You mentioned (emphasis mine):
No interpretation of the meaning (nor even signedness) is placed (nor could be) upon that number until you do something with it!
I agree with this, but I believe we have different assumptions on what is meant by
interpretation. Look, I need a way to refer to
that number, because that is fundamental. I call that
number a "
character". The value of that
number is what I call the "
codepoint value". Bear with me: forget "Unicode" for now, and grant me the use of those words. At any time, you may
s/character|codepoint/_that_number_/gi.
Before that sentence, you mentioned:
It is a byte! An 8-bit bit pattern stored in a 8-bit unit of memory and nothing else.
Well, that
number is
255 == ord(pack 'B8', '11111111'). Saying it's a (single) byte means you've established the number of bits for it is
8. That, to me, is giving the number an
interpretation(*). This observation is very important when it comes to the subject of
encoding, especially when we're to print that
character (i.e. that
number).
If you want to
print a string, you should avoid any preconceived notion of how many bits the string "has" prior to deciding which encoding to use. I find thinking in terms of
characters (i.e. those
numbers) and what their
codepoint values (i.e. the
number values) are, helps tremendously in my handling of strings up to the point where they are encoded using
print. That is my thought process, and the message I was trying to
deliver.
(*) I am aware of the details of how perl stores that
number in memory, but not as well versed as you. I would like to reiterate that this discussion is about
print and encoding, and that the
ordinal of the character is what matters here.
The important part is that the OS cannot preserve what it has no knowledge of.
Agreed.
There is no concept of encoding attached to the file descriptors.
And that's the thing: the concept of encoding
alone does not make sense without the concept of
characters (what we're encoding). And those
characters can only exist within the process (e.g.

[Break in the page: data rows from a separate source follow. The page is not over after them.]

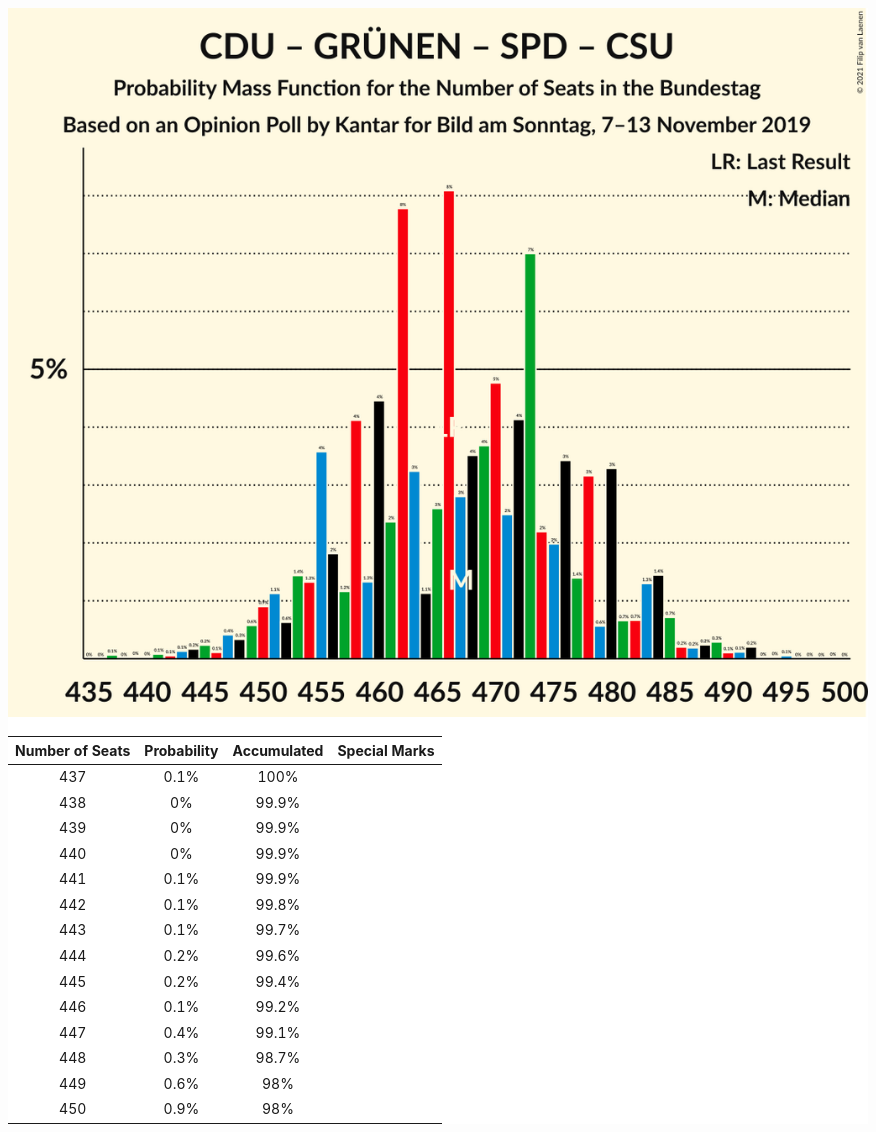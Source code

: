 ![Graph with seats probability mass function not yet produced](2019-11-13-Kantar-coalitions-seats-pmf-cdu–grünen–spd–csu.png "Seats Probability Mass Function")

| Number of Seats | Probability | Accumulated | Special Marks |
|:---------------:|:-----------:|:-----------:|:-------------:|
| 437 | 0.1% | 100% |  |
| 438 | 0% | 99.9% |  |
| 439 | 0% | 99.9% |  |
| 440 | 0% | 99.9% |  |
| 441 | 0.1% | 99.9% |  |
| 442 | 0.1% | 99.8% |  |
| 443 | 0.1% | 99.7% |  |
| 444 | 0.2% | 99.6% |  |
| 445 | 0.2% | 99.4% |  |
| 446 | 0.1% | 99.2% |  |
| 447 | 0.4% | 99.1% |  |
| 448 | 0.3% | 98.7% |  |
| 449 | 0.6% | 98% |  |
| 450 | 0.9% | 98% |  |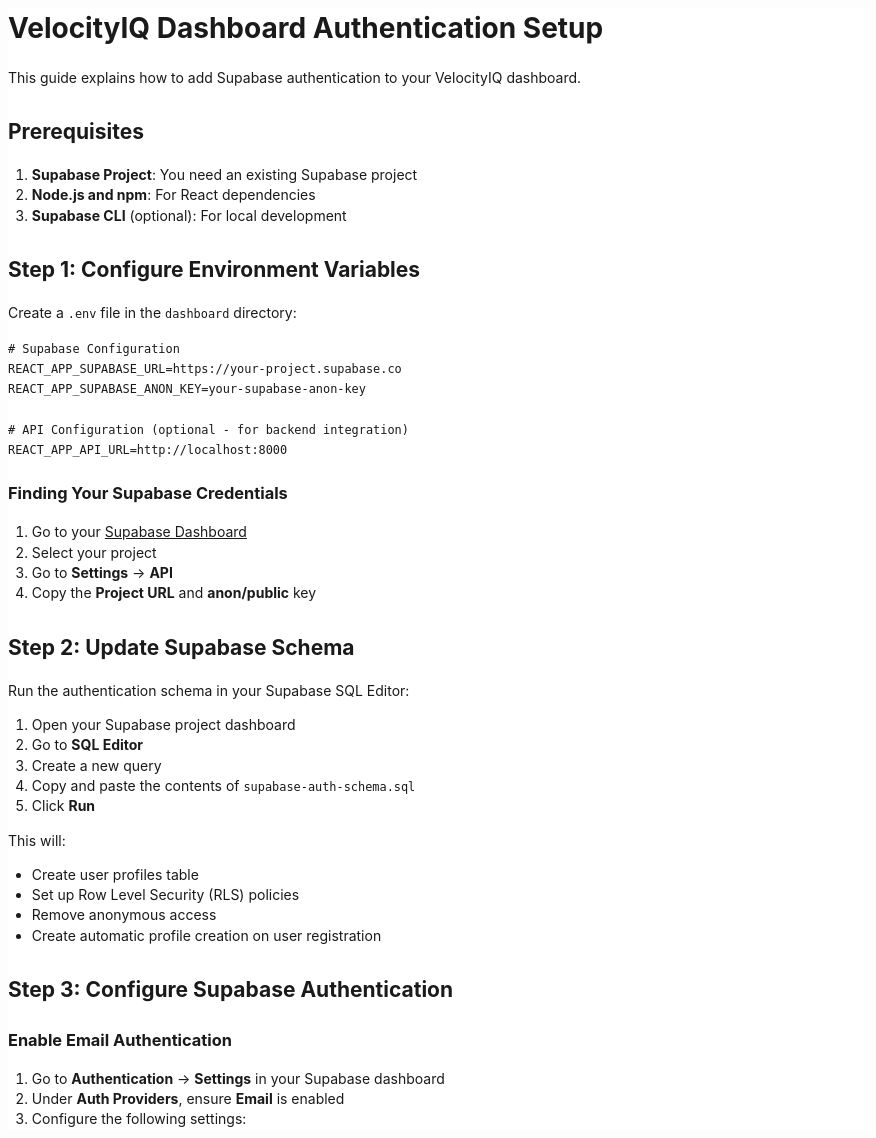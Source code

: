 # VelocityIQ Dashboard Authentication Setup

This guide explains how to add Supabase authentication to your VelocityIQ dashboard.

## Prerequisites

1. **Supabase Project**: You need an existing Supabase project
2. **Node.js and npm**: For React dependencies
3. **Supabase CLI** (optional): For local development

## Step 1: Configure Environment Variables

Create a `.env` file in the `dashboard` directory:

```env
# Supabase Configuration
REACT_APP_SUPABASE_URL=https://your-project.supabase.co
REACT_APP_SUPABASE_ANON_KEY=your-supabase-anon-key

# API Configuration (optional - for backend integration)
REACT_APP_API_URL=http://localhost:8000
```

### Finding Your Supabase Credentials

1. Go to your [Supabase Dashboard](https://app.supabase.com)
2. Select your project
3. Go to **Settings** → **API**
4. Copy the **Project URL** and **anon/public** key

## Step 2: Update Supabase Schema

Run the authentication schema in your Supabase SQL Editor:

1. Open your Supabase project dashboard
2. Go to **SQL Editor**
3. Create a new query
4. Copy and paste the contents of `supabase-auth-schema.sql`
5. Click **Run**

This will:
- Create user profiles table
- Set up Row Level Security (RLS) policies
- Remove anonymous access
- Create automatic profile creation on user registration

## Step 3: Configure Supabase Authentication

### Enable Email Authentication

1. Go to **Authentication** → **Settings** in your Supabase dashboard
2. Under **Auth Providers**, ensure **Email** is enabled
3. Configure the following settings:
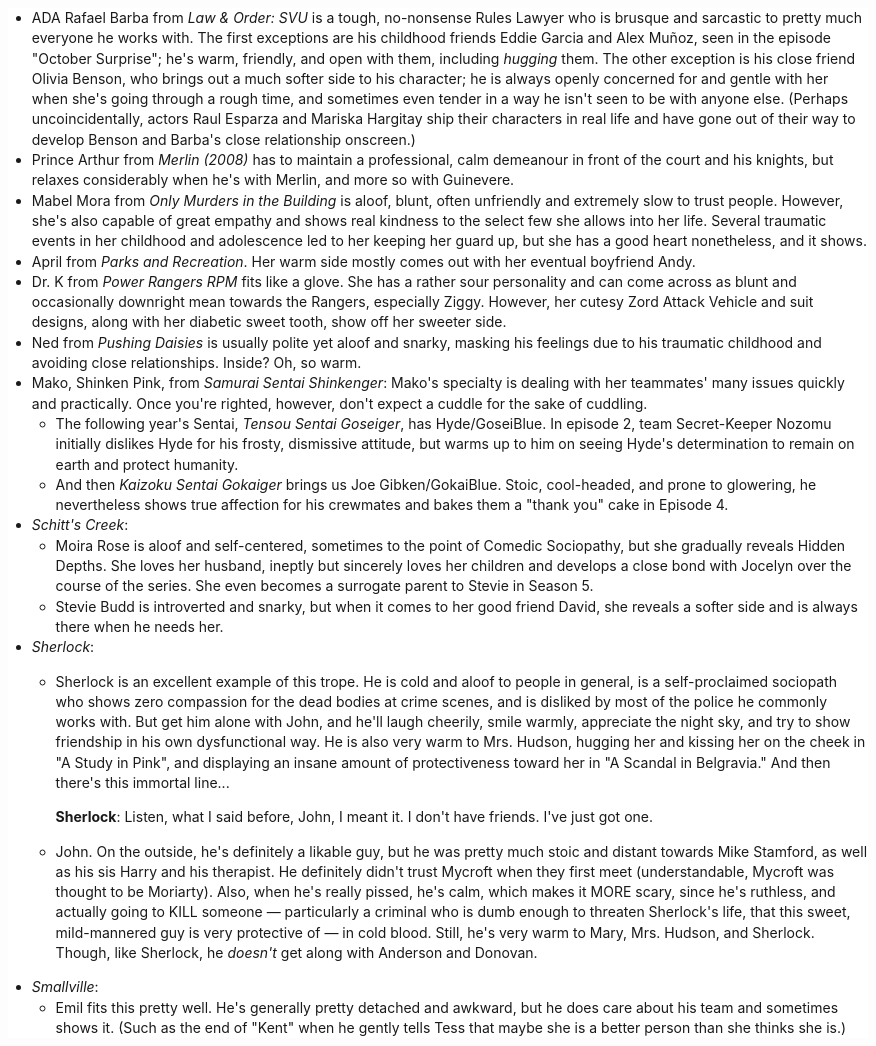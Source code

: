 -   ADA Rafael Barba from _Law & Order: SVU_ is a tough, no-nonsense Rules Lawyer who is brusque and sarcastic to pretty much everyone he works with. The first exceptions are his childhood friends Eddie Garcia and Alex Muñoz, seen in the episode "October Surprise"; he's warm, friendly, and open with them, including _hugging_ them. The other exception is his close friend Olivia Benson, who brings out a much softer side to his character; he is always openly concerned for and gentle with her when she's going through a rough time, and sometimes even tender in a way he isn't seen to be with anyone else. (Perhaps uncoincidentally, actors Raul Esparza and Mariska Hargitay ship their characters in real life and have gone out of their way to develop Benson and Barba's close relationship onscreen.)
-   Prince Arthur from _Merlin (2008)_ has to maintain a professional, calm demeanour in front of the court and his knights, but relaxes considerably when he's with Merlin, and more so with Guinevere.
-   Mabel Mora from _Only Murders in the Building_ is aloof, blunt, often unfriendly and extremely slow to trust people. However, she's also capable of great empathy and shows real kindness to the select few she allows into her life. Several traumatic events in her childhood and adolescence led to her keeping her guard up, but she has a good heart nonetheless, and it shows.
-   April from _Parks and Recreation_. Her warm side mostly comes out with her eventual boyfriend Andy.
-   Dr. K from _Power Rangers RPM_ fits like a glove. She has a rather sour personality and can come across as blunt and occasionally downright mean towards the Rangers, especially Ziggy. However, her cutesy Zord Attack Vehicle and suit designs, along with her diabetic sweet tooth, show off her sweeter side.
-   Ned from _Pushing Daisies_ is usually polite yet aloof and snarky, masking his feelings due to his traumatic childhood and avoiding close relationships. Inside? Oh, so warm.
-   Mako, Shinken Pink, from _Samurai Sentai Shinkenger_: Mako's specialty is dealing with her teammates' many issues quickly and practically. Once you're righted, however, don't expect a cuddle for the sake of cuddling.
    -   The following year's Sentai, _Tensou Sentai Goseiger_, has Hyde/GoseiBlue. In episode 2, team Secret-Keeper Nozomu initially dislikes Hyde for his frosty, dismissive attitude, but warms up to him on seeing Hyde's determination to remain on earth and protect humanity.
    -   And then _Kaizoku Sentai Gokaiger_ brings us Joe Gibken/GokaiBlue. Stoic, cool-headed, and prone to glowering, he nevertheless shows true affection for his crewmates and bakes them a "thank you" cake in Episode 4.
-   _Schitt's Creek_:
    -   Moira Rose is aloof and self-centered, sometimes to the point of Comedic Sociopathy, but she gradually reveals Hidden Depths. She loves her husband, ineptly but sincerely loves her children and develops a close bond with Jocelyn over the course of the series. She even becomes a surrogate parent to Stevie in Season 5.
    -   Stevie Budd is introverted and snarky, but when it comes to her good friend David, she reveals a softer side and is always there when he needs her.
-   _Sherlock_:
    -   Sherlock is an excellent example of this trope. He is cold and aloof to people in general, is a self-proclaimed sociopath who shows zero compassion for the dead bodies at crime scenes, and is disliked by most of the police he commonly works with. But get him alone with John, and he'll laugh cheerily, smile warmly, appreciate the night sky, and try to show friendship in his own dysfunctional way. He is also very warm to Mrs. Hudson, hugging her and kissing her on the cheek in "A Study in Pink", and displaying an insane amount of protectiveness toward her in "A Scandal in Belgravia." And then there's this immortal line...
        
        **Sherlock**: Listen, what I said before, John, I meant it. I don't have friends. I've just got one.
        
    -   John. On the outside, he's definitely a likable guy, but he was pretty much stoic and distant towards Mike Stamford, as well as his sis Harry and his therapist. He definitely didn't trust Mycroft when they first meet (understandable, Mycroft was thought to be Moriarty). Also, when he's really pissed, he's calm, which makes it MORE scary, since he's ruthless, and actually going to KILL someone — particularly a criminal who is dumb enough to threaten Sherlock's life, that this sweet, mild-mannered guy is very protective of — in cold blood. Still, he's very warm to Mary, Mrs. Hudson, and Sherlock. Though, like Sherlock, he _doesn't_ get along with Anderson and Donovan.
-   _Smallville_:
    -   Emil fits this pretty well. He's generally pretty detached and awkward, but he does care about his team and sometimes shows it. (Such as the end of "Kent" when he gently tells Tess that maybe she is a better person than she thinks she is.)
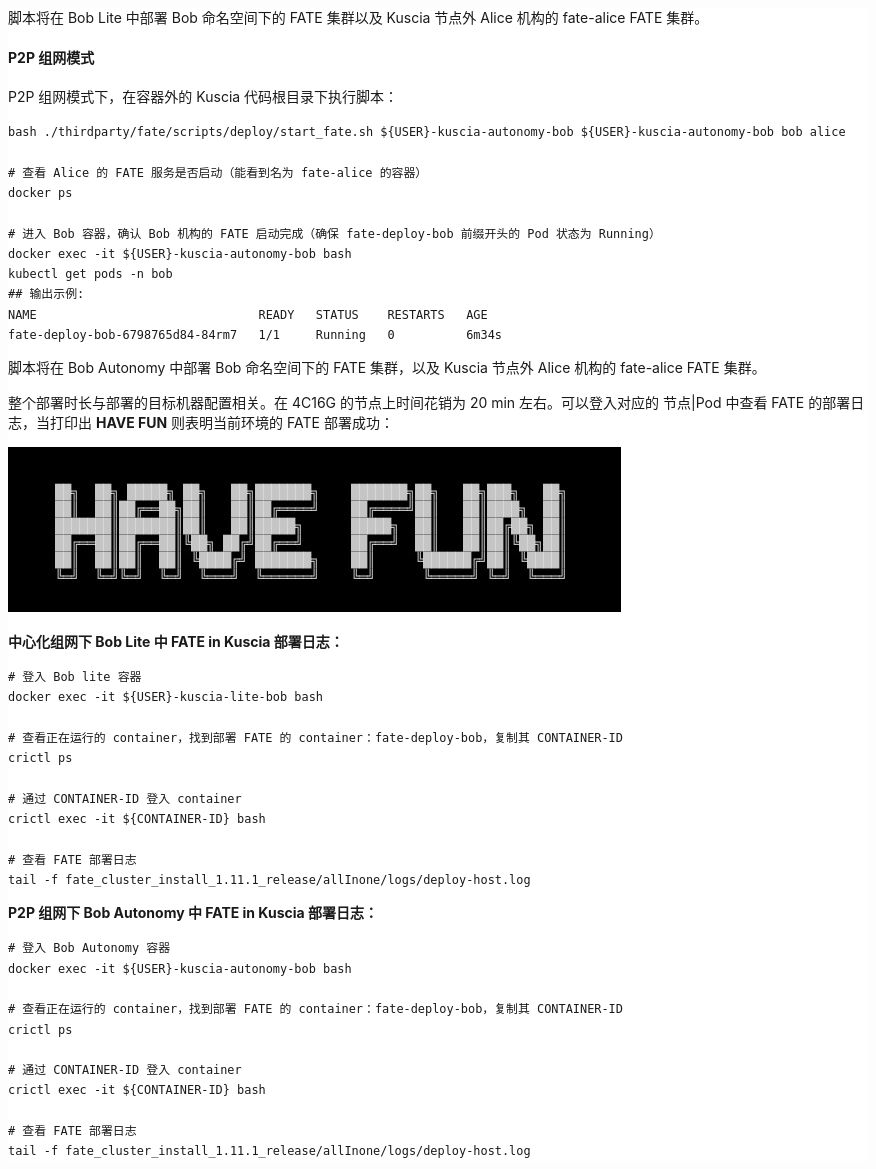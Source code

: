 脚本将在 Bob Lite 中部署 Bob 命名空间下的 FATE 集群以及 Kuscia 节点外 Alice 机构的 fate-alice FATE 集群。

#### P2P 组网模式
P2P 组网模式下，在容器外的 Kuscia 代码根目录下执行脚本：
```shell
bash ./thirdparty/fate/scripts/deploy/start_fate.sh ${USER}-kuscia-autonomy-bob ${USER}-kuscia-autonomy-bob bob alice

# 查看 Alice 的 FATE 服务是否启动（能看到名为 fate-alice 的容器）
docker ps

# 进入 Bob 容器，确认 Bob 机构的 FATE 启动完成（确保 fate-deploy-bob 前缀开头的 Pod 状态为 Running）
docker exec -it ${USER}-kuscia-autonomy-bob bash
kubectl get pods -n bob
## 输出示例:
NAME                               READY   STATUS    RESTARTS   AGE
fate-deploy-bob-6798765d84-84rm7   1/1     Running   0          6m34s
```
脚本将在 Bob Autonomy 中部署 Bob 命名空间下的 FATE 集群，以及 Kuscia 节点外 Alice 机构的 fate-alice FATE 集群。


整个部署时长与部署的目标机器配置相关。在 4C16G 的节点上时间花销为 20 min 左右。可以登入对应的 节点|Pod 中查看 FATE 的部署日志，当打印出 **HAVE FUN** 则表明当前环境的 FATE 部署成功：

![FATE deploy successfully](../imgs/fate_deploy_success.png)

**中心化组网下 Bob Lite 中 FATE in Kuscia 部署日志：**
```shell
# 登入 Bob lite 容器
docker exec -it ${USER}-kuscia-lite-bob bash

# 查看正在运行的 container，找到部署 FATE 的 container：fate-deploy-bob，复制其 CONTAINER-ID
crictl ps

# 通过 CONTAINER-ID 登入 container
crictl exec -it ${CONTAINER-ID} bash

# 查看 FATE 部署日志
tail -f fate_cluster_install_1.11.1_release/allInone/logs/deploy-host.log
```

**P2P 组网下 Bob Autonomy 中 FATE in Kuscia 部署日志：**
```shell
# 登入 Bob Autonomy 容器
docker exec -it ${USER}-kuscia-autonomy-bob bash

# 查看正在运行的 container，找到部署 FATE 的 container：fate-deploy-bob，复制其 CONTAINER-ID
crictl ps

# 通过 CONTAINER-ID 登入 container
crictl exec -it ${CONTAINER-ID} bash

# 查看 FATE 部署日志
tail -f fate_cluster_install_1.11.1_release/allInone/logs/deploy-host.log
```
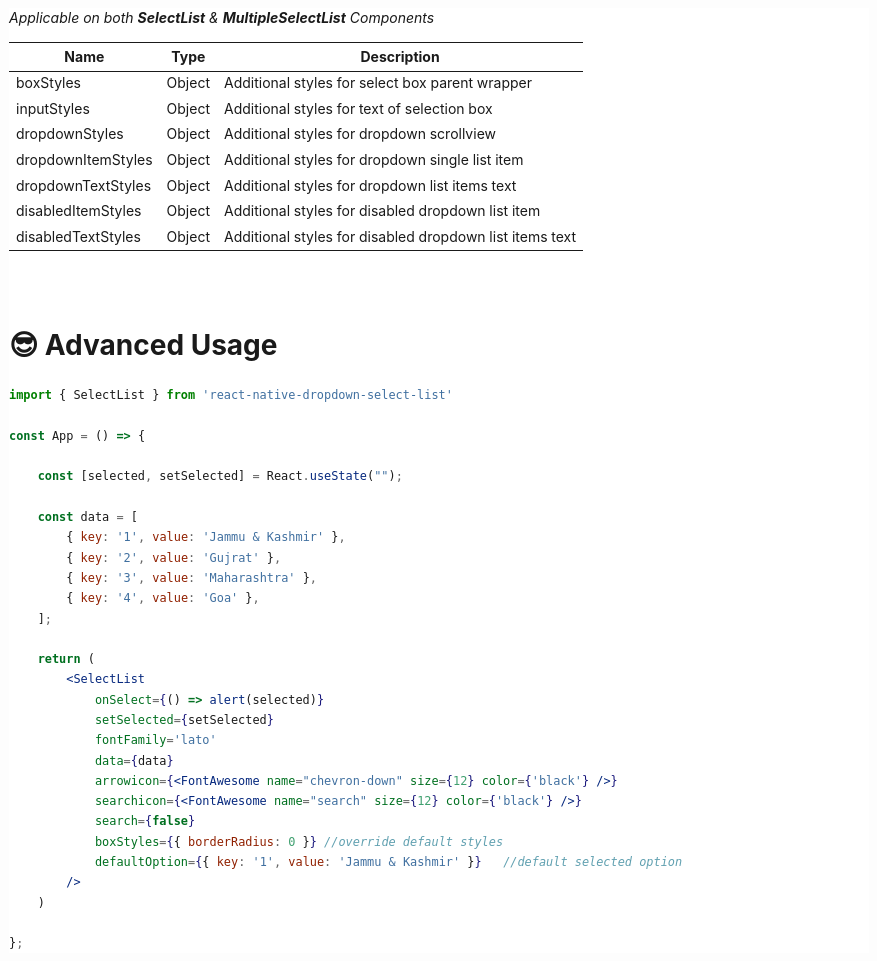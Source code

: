 <i>Applicable on both <b>SelectList</b> & <b>MultipleSelectList</b> Components</i>

| Name               | Type   | Description                                             |
|--------------------|--------|---------------------------------------------------------|
| boxStyles          | Object | Additional styles for select box parent wrapper         
| inputStyles        | Object | Additional styles for text of selection box             
| dropdownStyles     | Object | Additional styles for dropdown scrollview               
| dropdownItemStyles | Object | Additional styles for dropdown single list item         
| dropdownTextStyles | Object | Additional styles for dropdown list items text          
| disabledItemStyles | Object | Additional styles for disabled dropdown list item       
| disabledTextStyles | Object | Additional styles for disabled dropdown list items text 

<br>

# 😎 Advanced Usage

```jsx
import { SelectList } from 'react-native-dropdown-select-list'

const App = () => {

    const [selected, setSelected] = React.useState("");

    const data = [
        { key: '1', value: 'Jammu & Kashmir' },
        { key: '2', value: 'Gujrat' },
        { key: '3', value: 'Maharashtra' },
        { key: '4', value: 'Goa' },
    ];

    return (
        <SelectList
            onSelect={() => alert(selected)}
            setSelected={setSelected}
            fontFamily='lato'
            data={data}
            arrowicon={<FontAwesome name="chevron-down" size={12} color={'black'} />}
            searchicon={<FontAwesome name="search" size={12} color={'black'} />}
            search={false}
            boxStyles={{ borderRadius: 0 }} //override default styles
            defaultOption={{ key: '1', value: 'Jammu & Kashmir' }}   //default selected option
        />
    )

};
```
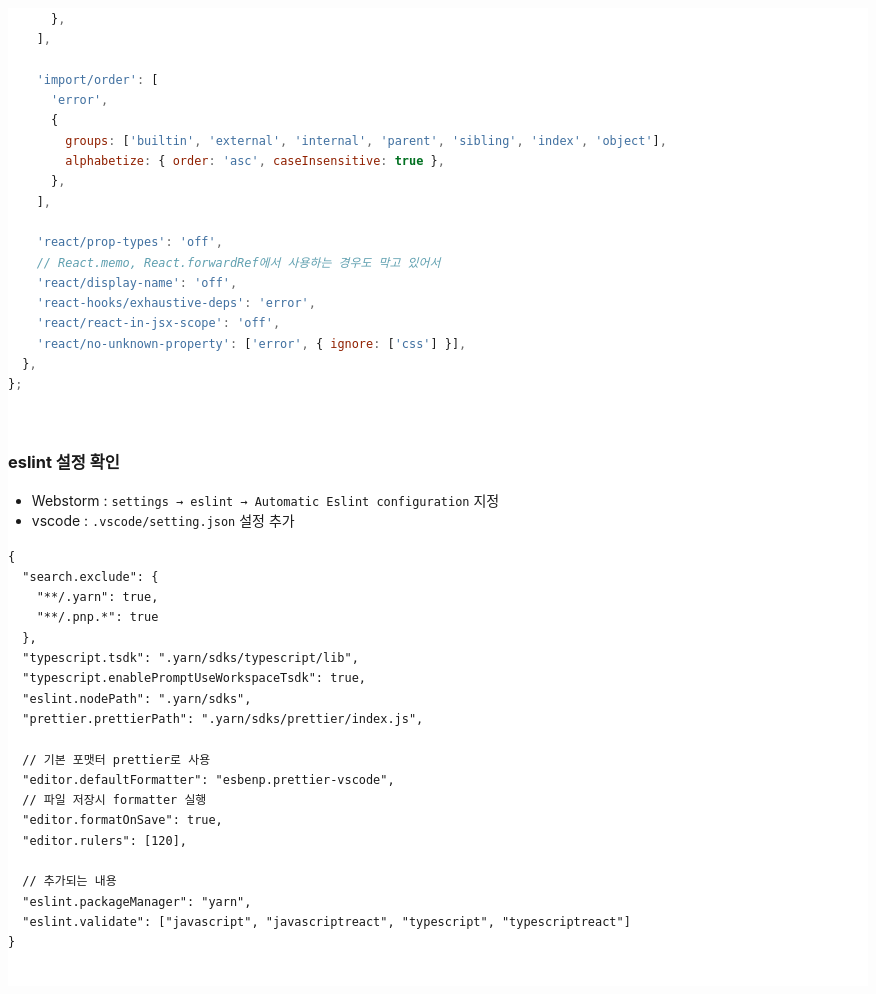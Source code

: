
 ```jsx
      },
    ],

    'import/order': [
      'error',
      {
        groups: ['builtin', 'external', 'internal', 'parent', 'sibling', 'index', 'object'],
        alphabetize: { order: 'asc', caseInsensitive: true },
      },
    ],

    'react/prop-types': 'off',
    // React.memo, React.forwardRef에서 사용하는 경우도 막고 있어서
    'react/display-name': 'off',
    'react-hooks/exhaustive-deps': 'error',
    'react/react-in-jsx-scope': 'off',
    'react/no-unknown-property': ['error', { ignore: ['css'] }],
  },
};
```

<br>

### eslint 설정 확인

* Webstorm : `settings → eslint → Automatic Eslint configuration` 지정
* vscode : `.vscode/setting.json` 설정 추가

```
{
  "search.exclude": {
    "**/.yarn": true,
    "**/.pnp.*": true
  },
  "typescript.tsdk": ".yarn/sdks/typescript/lib",
  "typescript.enablePromptUseWorkspaceTsdk": true,
  "eslint.nodePath": ".yarn/sdks",
  "prettier.prettierPath": ".yarn/sdks/prettier/index.js",

  // 기본 포맷터 prettier로 사용
  "editor.defaultFormatter": "esbenp.prettier-vscode",
  // 파일 저장시 formatter 실행
  "editor.formatOnSave": true,
  "editor.rulers": [120],

  // 추가되는 내용
  "eslint.packageManager": "yarn",
  "eslint.validate": ["javascript", "javascriptreact", "typescript", "typescriptreact"]
}
```

<br>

numbers in Perl's "string"). Our computer "systems" (e.g. web browser, text editor, terminal, program, etc.) do this decode-incoming-octets-then-output-octets-already-encoded dance between each other to handoff
characters.
When Perl warns you about "Wide character in print", what it's really saying is: Please be explicit about the encoding so that I can tell the next "system" about
my characters accurately, using only octets.
The bottom line -- for this thread, rather than this subthread -- is that the OP must have omitted some details from his scenario.
Agreed.